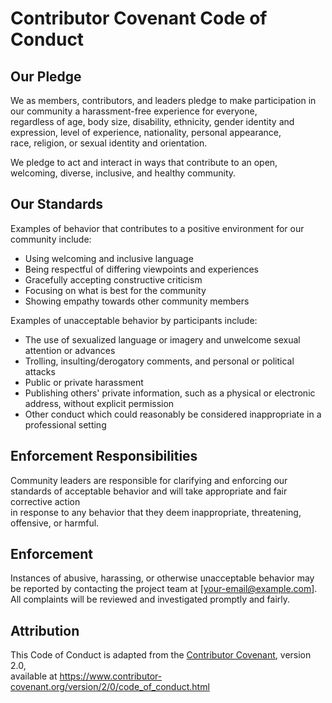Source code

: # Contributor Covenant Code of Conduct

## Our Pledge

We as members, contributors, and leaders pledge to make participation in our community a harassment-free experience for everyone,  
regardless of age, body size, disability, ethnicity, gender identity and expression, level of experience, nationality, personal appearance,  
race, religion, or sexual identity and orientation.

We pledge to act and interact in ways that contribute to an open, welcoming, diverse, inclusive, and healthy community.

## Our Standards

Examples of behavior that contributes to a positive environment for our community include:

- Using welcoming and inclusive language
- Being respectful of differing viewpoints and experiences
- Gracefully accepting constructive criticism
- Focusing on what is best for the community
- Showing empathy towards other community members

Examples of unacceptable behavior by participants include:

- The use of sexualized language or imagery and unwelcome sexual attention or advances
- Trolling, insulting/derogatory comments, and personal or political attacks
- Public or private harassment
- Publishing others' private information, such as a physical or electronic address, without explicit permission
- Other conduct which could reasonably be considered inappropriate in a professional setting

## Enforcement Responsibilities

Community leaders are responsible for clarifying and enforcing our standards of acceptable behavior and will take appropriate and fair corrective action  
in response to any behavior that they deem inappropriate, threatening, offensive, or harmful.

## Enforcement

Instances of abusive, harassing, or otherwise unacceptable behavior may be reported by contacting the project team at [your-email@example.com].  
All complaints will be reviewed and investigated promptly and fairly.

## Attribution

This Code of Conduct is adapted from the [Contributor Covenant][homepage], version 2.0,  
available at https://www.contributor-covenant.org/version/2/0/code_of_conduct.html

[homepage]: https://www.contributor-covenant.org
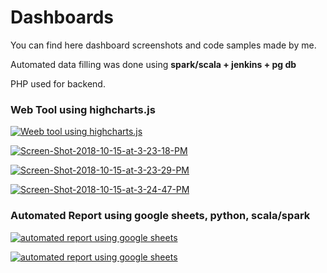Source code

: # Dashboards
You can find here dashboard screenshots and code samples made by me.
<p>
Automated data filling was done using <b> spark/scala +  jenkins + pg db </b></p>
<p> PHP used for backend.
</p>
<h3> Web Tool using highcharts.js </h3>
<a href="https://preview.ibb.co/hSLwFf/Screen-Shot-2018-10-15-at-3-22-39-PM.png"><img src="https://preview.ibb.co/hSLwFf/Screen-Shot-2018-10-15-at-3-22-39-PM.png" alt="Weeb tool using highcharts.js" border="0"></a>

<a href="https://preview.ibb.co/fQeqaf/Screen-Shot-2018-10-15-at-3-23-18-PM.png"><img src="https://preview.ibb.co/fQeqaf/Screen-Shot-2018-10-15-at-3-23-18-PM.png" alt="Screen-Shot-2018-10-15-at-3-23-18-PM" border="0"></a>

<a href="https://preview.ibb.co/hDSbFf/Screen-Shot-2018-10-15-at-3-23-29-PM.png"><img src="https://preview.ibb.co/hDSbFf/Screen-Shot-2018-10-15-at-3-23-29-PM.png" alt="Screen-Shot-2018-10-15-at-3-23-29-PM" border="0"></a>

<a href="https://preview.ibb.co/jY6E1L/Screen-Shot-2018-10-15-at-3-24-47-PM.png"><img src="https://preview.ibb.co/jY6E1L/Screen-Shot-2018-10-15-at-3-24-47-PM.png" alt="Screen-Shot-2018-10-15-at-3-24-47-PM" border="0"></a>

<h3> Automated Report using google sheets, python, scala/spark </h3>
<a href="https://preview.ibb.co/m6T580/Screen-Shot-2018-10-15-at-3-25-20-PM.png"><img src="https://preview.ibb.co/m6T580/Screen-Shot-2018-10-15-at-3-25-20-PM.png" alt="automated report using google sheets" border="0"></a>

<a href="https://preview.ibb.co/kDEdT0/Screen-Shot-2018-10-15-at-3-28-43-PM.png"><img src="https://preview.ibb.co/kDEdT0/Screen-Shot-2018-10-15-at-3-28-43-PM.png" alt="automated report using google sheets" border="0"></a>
* * *
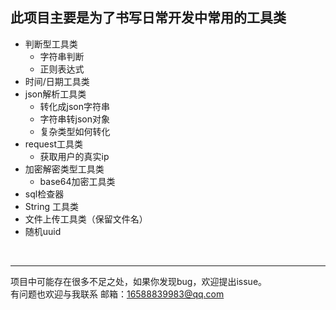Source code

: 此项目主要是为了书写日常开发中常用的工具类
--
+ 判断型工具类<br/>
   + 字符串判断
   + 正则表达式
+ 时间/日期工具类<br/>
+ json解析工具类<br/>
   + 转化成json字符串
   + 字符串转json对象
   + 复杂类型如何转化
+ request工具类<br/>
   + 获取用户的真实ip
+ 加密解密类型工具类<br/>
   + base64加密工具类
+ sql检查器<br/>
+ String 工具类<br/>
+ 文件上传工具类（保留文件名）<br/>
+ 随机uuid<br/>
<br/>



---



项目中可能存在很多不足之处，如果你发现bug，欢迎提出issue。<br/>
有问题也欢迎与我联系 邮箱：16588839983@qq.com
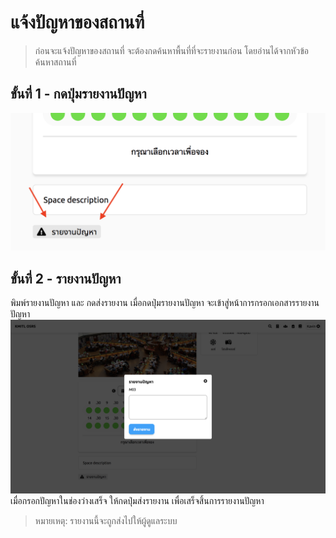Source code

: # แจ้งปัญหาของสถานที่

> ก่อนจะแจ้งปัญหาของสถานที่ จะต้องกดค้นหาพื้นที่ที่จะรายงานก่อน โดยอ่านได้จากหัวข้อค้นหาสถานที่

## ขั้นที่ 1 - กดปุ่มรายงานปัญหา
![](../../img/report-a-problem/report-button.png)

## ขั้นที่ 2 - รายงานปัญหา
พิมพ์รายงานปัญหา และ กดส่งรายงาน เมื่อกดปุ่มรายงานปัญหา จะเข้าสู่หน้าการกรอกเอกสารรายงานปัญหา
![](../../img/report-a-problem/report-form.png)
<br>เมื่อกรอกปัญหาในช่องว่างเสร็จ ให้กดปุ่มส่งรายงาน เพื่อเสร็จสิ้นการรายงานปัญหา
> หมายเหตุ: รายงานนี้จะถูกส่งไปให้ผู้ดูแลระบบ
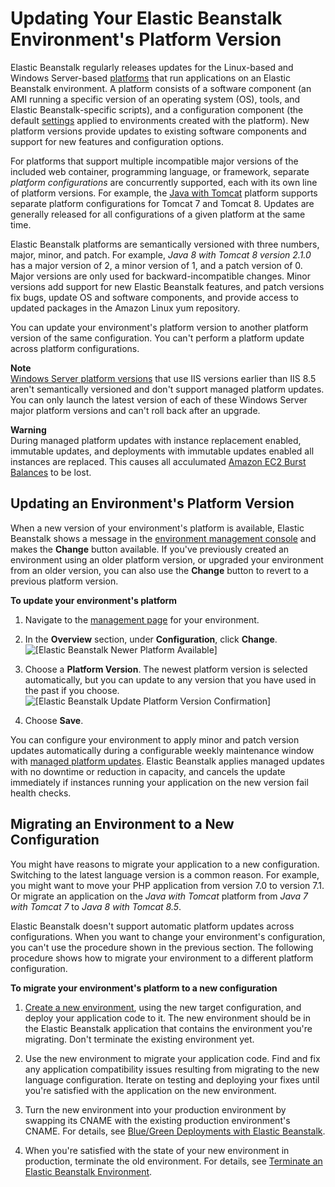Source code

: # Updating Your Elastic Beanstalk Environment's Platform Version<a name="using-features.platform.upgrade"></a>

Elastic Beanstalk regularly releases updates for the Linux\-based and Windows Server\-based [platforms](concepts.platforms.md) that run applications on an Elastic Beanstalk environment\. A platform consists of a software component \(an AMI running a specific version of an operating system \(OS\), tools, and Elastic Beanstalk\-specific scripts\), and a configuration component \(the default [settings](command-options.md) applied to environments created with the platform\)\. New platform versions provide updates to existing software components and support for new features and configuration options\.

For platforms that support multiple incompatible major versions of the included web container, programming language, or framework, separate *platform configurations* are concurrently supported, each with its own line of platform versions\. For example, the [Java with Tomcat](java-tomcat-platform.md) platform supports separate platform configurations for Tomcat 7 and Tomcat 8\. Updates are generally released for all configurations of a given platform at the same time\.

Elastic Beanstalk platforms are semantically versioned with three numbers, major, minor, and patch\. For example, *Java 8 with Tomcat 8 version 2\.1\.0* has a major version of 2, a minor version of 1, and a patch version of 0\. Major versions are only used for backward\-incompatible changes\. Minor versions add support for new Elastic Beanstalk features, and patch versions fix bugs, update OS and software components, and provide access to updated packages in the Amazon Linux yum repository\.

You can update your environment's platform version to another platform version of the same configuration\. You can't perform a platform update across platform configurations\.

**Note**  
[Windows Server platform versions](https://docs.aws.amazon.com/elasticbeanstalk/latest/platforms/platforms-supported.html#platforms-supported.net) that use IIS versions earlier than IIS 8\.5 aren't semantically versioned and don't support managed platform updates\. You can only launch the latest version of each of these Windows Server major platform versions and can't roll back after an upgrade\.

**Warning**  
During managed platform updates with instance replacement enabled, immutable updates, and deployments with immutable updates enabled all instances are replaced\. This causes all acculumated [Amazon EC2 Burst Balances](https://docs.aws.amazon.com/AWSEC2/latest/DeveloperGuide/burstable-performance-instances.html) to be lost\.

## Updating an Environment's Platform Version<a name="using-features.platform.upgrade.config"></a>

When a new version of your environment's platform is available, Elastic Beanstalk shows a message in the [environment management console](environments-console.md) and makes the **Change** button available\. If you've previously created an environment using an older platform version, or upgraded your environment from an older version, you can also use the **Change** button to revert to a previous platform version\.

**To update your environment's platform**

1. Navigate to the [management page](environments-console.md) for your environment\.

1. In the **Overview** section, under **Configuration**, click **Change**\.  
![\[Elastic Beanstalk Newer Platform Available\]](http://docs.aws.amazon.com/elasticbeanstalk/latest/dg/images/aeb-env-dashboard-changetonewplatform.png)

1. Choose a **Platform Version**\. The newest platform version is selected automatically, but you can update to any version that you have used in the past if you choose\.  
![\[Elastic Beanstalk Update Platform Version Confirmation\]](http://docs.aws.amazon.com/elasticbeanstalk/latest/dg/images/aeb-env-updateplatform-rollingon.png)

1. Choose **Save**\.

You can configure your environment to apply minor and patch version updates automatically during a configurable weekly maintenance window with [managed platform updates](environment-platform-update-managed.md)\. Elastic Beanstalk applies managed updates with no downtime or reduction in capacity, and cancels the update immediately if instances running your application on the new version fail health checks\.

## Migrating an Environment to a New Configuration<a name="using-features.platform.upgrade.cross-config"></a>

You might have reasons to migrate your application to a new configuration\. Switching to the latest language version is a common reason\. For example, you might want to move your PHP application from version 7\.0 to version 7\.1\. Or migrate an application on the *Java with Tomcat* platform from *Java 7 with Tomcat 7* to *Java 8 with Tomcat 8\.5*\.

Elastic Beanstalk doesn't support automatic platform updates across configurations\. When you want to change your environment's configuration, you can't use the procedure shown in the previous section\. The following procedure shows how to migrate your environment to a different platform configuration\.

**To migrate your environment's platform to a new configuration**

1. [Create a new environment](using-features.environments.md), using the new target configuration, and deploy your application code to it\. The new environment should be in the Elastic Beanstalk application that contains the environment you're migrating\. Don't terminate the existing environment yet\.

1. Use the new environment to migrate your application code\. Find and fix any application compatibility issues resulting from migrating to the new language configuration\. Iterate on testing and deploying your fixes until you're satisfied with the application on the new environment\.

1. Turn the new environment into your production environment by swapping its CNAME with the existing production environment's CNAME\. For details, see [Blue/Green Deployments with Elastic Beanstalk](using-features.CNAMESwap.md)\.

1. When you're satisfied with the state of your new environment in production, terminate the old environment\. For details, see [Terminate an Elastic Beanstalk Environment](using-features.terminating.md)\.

The problem:
Copy, exactly and only, the lines above that begin with the one containing "a new configuration**" and finish with the one containing "1. When you're".

Problem solution:
**To migrate your environment's platform to a new configuration**

1. [Create a new environment](using-features.environments.md), using the new target configuration, and deploy your application code to it\. The new environment should be in the Elastic Beanstalk application that contains the environment you're migrating\. Don't terminate the existing environment yet\.

1. Use the new environment to migrate your application code\. Find and fix any application compatibility issues resulting from migrating to the new language configuration\. Iterate on testing and deploying your fixes until you're satisfied with the application on the new environment\.

1. Turn the new environment into your production environment by swapping its CNAME with the existing production environment's CNAME\. For details, see [Blue/Green Deployments with Elastic Beanstalk](using-features.CNAMESwap.md)\.

1. When you're satisfied with the state of your new environment in production, terminate the old environment\. For details, see [Terminate an Elastic Beanstalk Environment](using-features.terminating.md)\.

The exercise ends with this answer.